HARARE – Outspoken Chimurenga singer Thomas Mapfumo on Tuesday said a top Zimbabwe Republic Police cop corruptly sold his cars confiscated by the police nearly two decades ago.
Mapfumo was accused way back in 2001 of buying five stolen luxurious cars from then fugitive car dealer, George Sibanda.
And 17 years down the line, he says he has not given up on the cars and has engaged lawyers to recover the vehicles.
Mapfumo said it was a pity that some people started pointing fingers at him at the time saying he was a thief, and yet his hands were clean.
“I am not a thief, I did not steal from anyone and no one ever came forward to say this is my car. Actually, at one point, the police called one of my associates to visit the police station where he was shown where the cars were parked and the police made him sign a document; they were telling him that they wanted to release my cars,” he said.
“The next time he went back to check on them they were gone. A corrupt policeman had sold them. That is corruption and that is what is happening in the country,” said Mapfumo.
In an earlier interview with the Daily News at the time, Mapfumo’s former Zimbabwean manager Cuthbert Chiromo said: “The truth of the matter is there was never a police docket on the matter; there is no docket right now.”
According to Chiromo, of the five BMW cars impounded in 2000, one was returned.
“Mapfumo’s late lawyer Lipworth Kabote had only managed to secure one car when he tragically passed away.
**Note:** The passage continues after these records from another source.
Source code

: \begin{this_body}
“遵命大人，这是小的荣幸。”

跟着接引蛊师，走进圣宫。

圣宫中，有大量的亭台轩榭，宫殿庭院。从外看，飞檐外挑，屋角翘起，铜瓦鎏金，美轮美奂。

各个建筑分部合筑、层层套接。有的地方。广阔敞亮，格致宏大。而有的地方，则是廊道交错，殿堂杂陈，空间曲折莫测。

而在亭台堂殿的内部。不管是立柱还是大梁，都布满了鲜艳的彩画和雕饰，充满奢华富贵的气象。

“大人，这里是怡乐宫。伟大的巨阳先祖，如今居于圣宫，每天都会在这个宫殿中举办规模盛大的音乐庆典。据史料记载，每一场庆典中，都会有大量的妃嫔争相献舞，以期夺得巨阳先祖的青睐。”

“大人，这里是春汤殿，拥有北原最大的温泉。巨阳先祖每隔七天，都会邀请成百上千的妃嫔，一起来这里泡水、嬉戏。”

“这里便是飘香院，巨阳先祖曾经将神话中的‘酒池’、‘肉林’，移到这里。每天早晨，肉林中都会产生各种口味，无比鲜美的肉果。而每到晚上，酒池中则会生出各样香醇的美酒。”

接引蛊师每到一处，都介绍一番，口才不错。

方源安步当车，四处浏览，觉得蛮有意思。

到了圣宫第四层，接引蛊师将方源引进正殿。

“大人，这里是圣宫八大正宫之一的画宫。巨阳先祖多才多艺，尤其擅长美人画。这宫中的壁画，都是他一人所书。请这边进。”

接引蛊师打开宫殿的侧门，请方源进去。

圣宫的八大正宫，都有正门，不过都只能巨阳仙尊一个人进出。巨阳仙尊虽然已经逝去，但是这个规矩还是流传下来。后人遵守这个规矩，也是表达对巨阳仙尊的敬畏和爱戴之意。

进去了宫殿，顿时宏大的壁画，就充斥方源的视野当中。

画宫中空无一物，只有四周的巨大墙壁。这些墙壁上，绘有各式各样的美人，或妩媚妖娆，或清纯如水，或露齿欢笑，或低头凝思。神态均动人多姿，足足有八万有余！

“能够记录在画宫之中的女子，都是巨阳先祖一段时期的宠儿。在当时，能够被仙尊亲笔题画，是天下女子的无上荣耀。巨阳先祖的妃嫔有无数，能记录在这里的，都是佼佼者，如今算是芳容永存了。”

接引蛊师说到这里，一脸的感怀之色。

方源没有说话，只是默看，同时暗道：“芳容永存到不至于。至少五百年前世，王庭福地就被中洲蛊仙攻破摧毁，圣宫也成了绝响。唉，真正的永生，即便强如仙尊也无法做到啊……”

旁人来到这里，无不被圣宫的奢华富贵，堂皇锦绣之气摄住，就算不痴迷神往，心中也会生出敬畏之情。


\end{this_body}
The car was in such a bad state that Mukanya for a moment resolved not to pursue the remaining four cars but he later changed his mind.”
The Daily News was shown a 2002 Bak Storage receipt (Number 58318) for 92 902 Zimbabwean dollars the Chimurenga superstar paid in storage fees to secure the return of a BMW 325i (Registration number 797-500X).
Chiromo added that after Mapfumo had pushed for the return of his cars following the death of his lawyer, he was invited by the police to reclaim his cars but they were nowhere to be seen.
“Two senior CID officers a Mr Marodza and a Mr Mahohoma gave us the permission to get back the cars but just like that they had disappeared. The cars were all BMWs — a 528; a 320; 328 and 318,” said Chiromo then.